Tom Hogarty of Adobe who runs Lightroom team has demonstrated an earlier version of an app which was built to enable users to edit the advanced RAW images using it on iPad 2. This was represented focusing on web video series which was named as The Grid.
As far as we’re concerned with the “demo”, the primary tablet app has shown some features like editing some elements of RAW images like highlights, shadows, sharpness, white balance, exposure etc. which were informed by CNET. Users will also be allowed to zoom in 100% to see the focusing of the images perfectly with other in-depth details.
There’re other concerns about this app which holds of the Cloud syncing. It means to edit the pictures on the tablet and the modifications will be made directly to the user’s PC. This app introduces a feature called “Smart Previews”, which was firstly shown on Lightroom 5 beta. This feature shows amazing outcomes like editing the lightweight pictures on the tablet and the modifications that the user will make will change the RAW files located in the PC over the cloud syncing. It’s great for those people who like to edit the pictures on the go without the requirement to carry the large images.
But, Hogarty have not spoken anything on the release of this app. He didn’t say whether it would come for Android users or not. We’re not sure about engaging this app in Adobe’s Creative Cloud Suite as he hasn’t said anything about it either.

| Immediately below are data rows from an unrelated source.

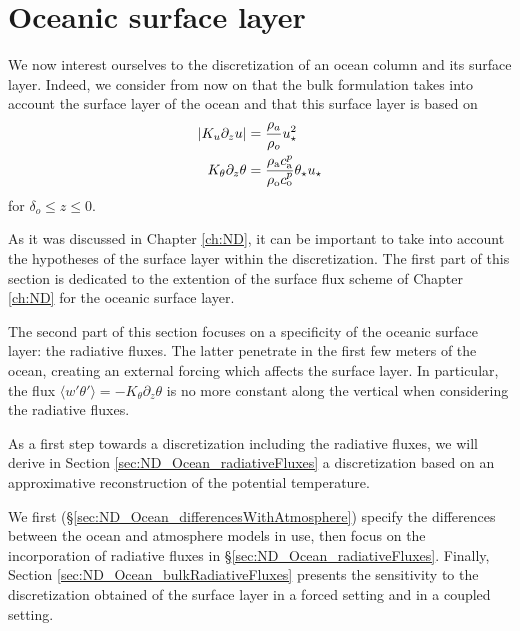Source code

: \section{Oceanic surface layer}
\label{sec:OceanND_OSL}
We now interest ourselves to the discretization of an ocean
column and its surface layer.
Indeed, we consider from now on that the bulk formulation
takes into account the surface layer of the ocean and that
this surface layer is based on
\begin{equation}
	\begin{aligned}
	|K_u \partial_z u| &= {\frac{\rho_a}{\rho_o}}
	u_\star^2\\
	K_\theta \partial_z \theta &=
	{\frac{\rho_{\rm a} c_{\rm a}^p}
			{\rho_{\rm o} c_{\rm o}^p}}
	\theta_\star u_\star
	\end{aligned}
\end{equation}
for $\delta_o \leq z \leq 0$.
\par
As it was discussed in Chapter \ref{ch:ND}, it can be important
to take into account the hypotheses of the surface layer within
the discretization. The first part of this section is dedicated
to the extention of the surface flux scheme of Chapter \ref{ch:ND}
for the oceanic surface layer.
\par
The second part of this section focuses on a specificity of the
oceanic surface layer: the radiative fluxes. The latter penetrate
in the first few meters of the ocean, creating an external forcing
which affects the surface layer. In particular, the flux
$\langle w' \theta'\rangle = -K_\theta \partial_z \theta$ is no more
constant along the vertical when considering the radiative fluxes.
\par
As a first step towards a discretization including the radiative
fluxes, we will derive in Section \ref{sec:ND_Ocean_radiativeFluxes}
a discretization based on an approximative reconstruction of the
potential temperature.
\par
% 
We first (\S \ref{sec:ND_Ocean_differencesWithAtmosphere})
specify the differences between the ocean and
atmosphere models in use,
then focus on the incorporation of radiative fluxes in
\S \ref{sec:ND_Ocean_radiativeFluxes}.
Finally, Section \ref{sec:ND_Ocean_bulkRadiativeFluxes}
presents the sensitivity to the discretization obtained of the
surface layer in a forced setting and in a coupled setting.
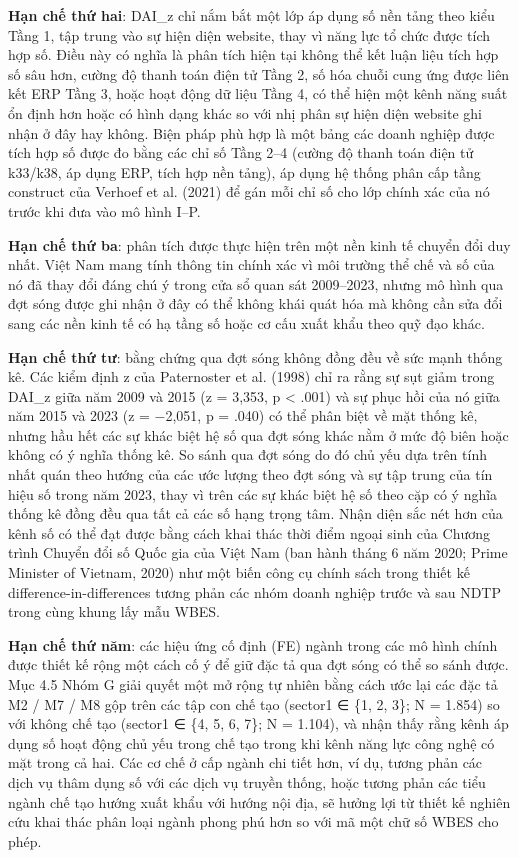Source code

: \documentclass[12pt,a4paper]{article}
\begin{document}
\textbf{Hạn chế thứ hai}: DAI\_z chỉ nắm bắt một lớp áp dụng số nền tảng
theo kiểu Tầng 1, tập trung vào sự hiện diện website, thay vì năng lực
tổ chức được tích hợp số. Điều này có nghĩa là phân tích hiện tại không
thể kết luận liệu tích hợp số sâu hơn, cường độ thanh toán điện tử Tầng
2, số hóa chuỗi cung ứng được liên kết ERP Tầng 3, hoặc hoạt động dữ
liệu Tầng 4, có thể hiện một kênh năng suất ổn định hơn hoặc có hình
dạng khác so với nhị phân sự hiện diện website ghi nhận ở đây hay không.
Biện pháp phù hợp là một bảng các doanh nghiệp được tích hợp số được đo
bằng các chỉ số Tầng 2--4 (cường độ thanh toán điện tử k33/k38, áp dụng
ERP, tích hợp nền tảng), áp dụng hệ thống phân cấp tầng construct của
Verhoef et al. (2021) để gán mỗi chỉ số cho lớp chính xác của nó trước
khi đưa vào mô hình I--P.

\textbf{Hạn chế thứ ba}: phân tích được thực hiện trên một nền kinh tế
chuyển đổi duy nhất. Việt Nam mang tính thông tin chính xác vì môi
trường thể chế và số của nó đã thay đổi đáng chú ý trong cửa sổ quan sát
2009--2023, nhưng mô hình qua đợt sóng được ghi nhận ở đây có thể không
khái quát hóa mà không cần sửa đổi sang các nền kinh tế có hạ tầng số
hoặc cơ cấu xuất khẩu theo quỹ đạo khác.

\textbf{Hạn chế thứ tư}: bằng chứng qua đợt sóng không đồng đều về sức
mạnh thống kê. Các kiểm định z của Paternoster et al. (1998) chỉ ra rằng
sự sụt giảm trong DAI\_z giữa năm 2009 và 2015 (z = 3,353, p \textless{}
.001) và sự phục hồi của nó giữa năm 2015 và 2023 (z = −2,051, p = .040)
có thể phân biệt về mặt thống kê, nhưng hầu hết các sự khác biệt hệ số
qua đợt sóng khác nằm ở mức độ biên hoặc không có ý nghĩa thống kê. So
sánh qua đợt sóng do đó chủ yếu dựa trên tính nhất quán theo hướng của
các ước lượng theo đợt sóng và sự tập trung của tín hiệu số trong năm
2023, thay vì trên các sự khác biệt hệ số theo cặp có ý nghĩa thống kê
đồng đều qua tất cả các số hạng trọng tâm. Nhận diện sắc nét hơn của
kênh số có thể đạt được bằng cách khai thác thời điểm ngoại sinh của
Chương trình Chuyển đổi số Quốc gia của Việt Nam (ban hành tháng 6 năm
2020; Prime Minister of Vietnam, 2020) như một biến công cụ chính sách
trong thiết kế difference-in-differences tương phản các nhóm doanh
nghiệp trước và sau NDTP trong cùng khung lấy mẫu WBES.

\textbf{Hạn chế thứ năm}: các hiệu ứng cố định (FE) ngành trong các mô
hình chính được thiết kế rộng một cách cố ý để giữ đặc tả qua đợt sóng
có thể so sánh được. Mục 4.5 Nhóm G giải quyết một mở rộng tự nhiên bằng
cách ước lại các đặc tả M2 / M7 / M8 gộp trên các tập con chế tạo
(sector1 ∈ \{1, 2, 3\}; N = 1.854) so với không chế tạo (sector1 ∈ \{4,
5, 6, 7\}; N = 1.104), và nhận thấy rằng kênh áp dụng số hoạt động chủ
yếu trong chế tạo trong khi kênh năng lực công nghệ có mặt trong cả hai.
Các cơ chế ở cấp ngành chi tiết hơn, ví dụ, tương phản các dịch vụ thâm
dụng số với các dịch vụ truyền thống, hoặc tương phản các tiểu ngành chế
tạo hướng xuất khẩu với hướng nội địa, sẽ hưởng lợi từ thiết kế nghiên
cứu khai thác phân loại ngành phong phú hơn so với mã một chữ số WBES
cho phép.
\end{document}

We’ve seen Photoshop for tablets from Adobe which lets the users edit images in various platforms like Android, iPhone, iPad etc. This app doesn’t allow the users to process RAW image file although there’re other RAW editors in the iOS platform. These editors differ from Lightroom’s simple interface and processing model. With the unveiling of an app that can edit RAW image files on any tablet can increase the chance of using tablets in the Photographic Society.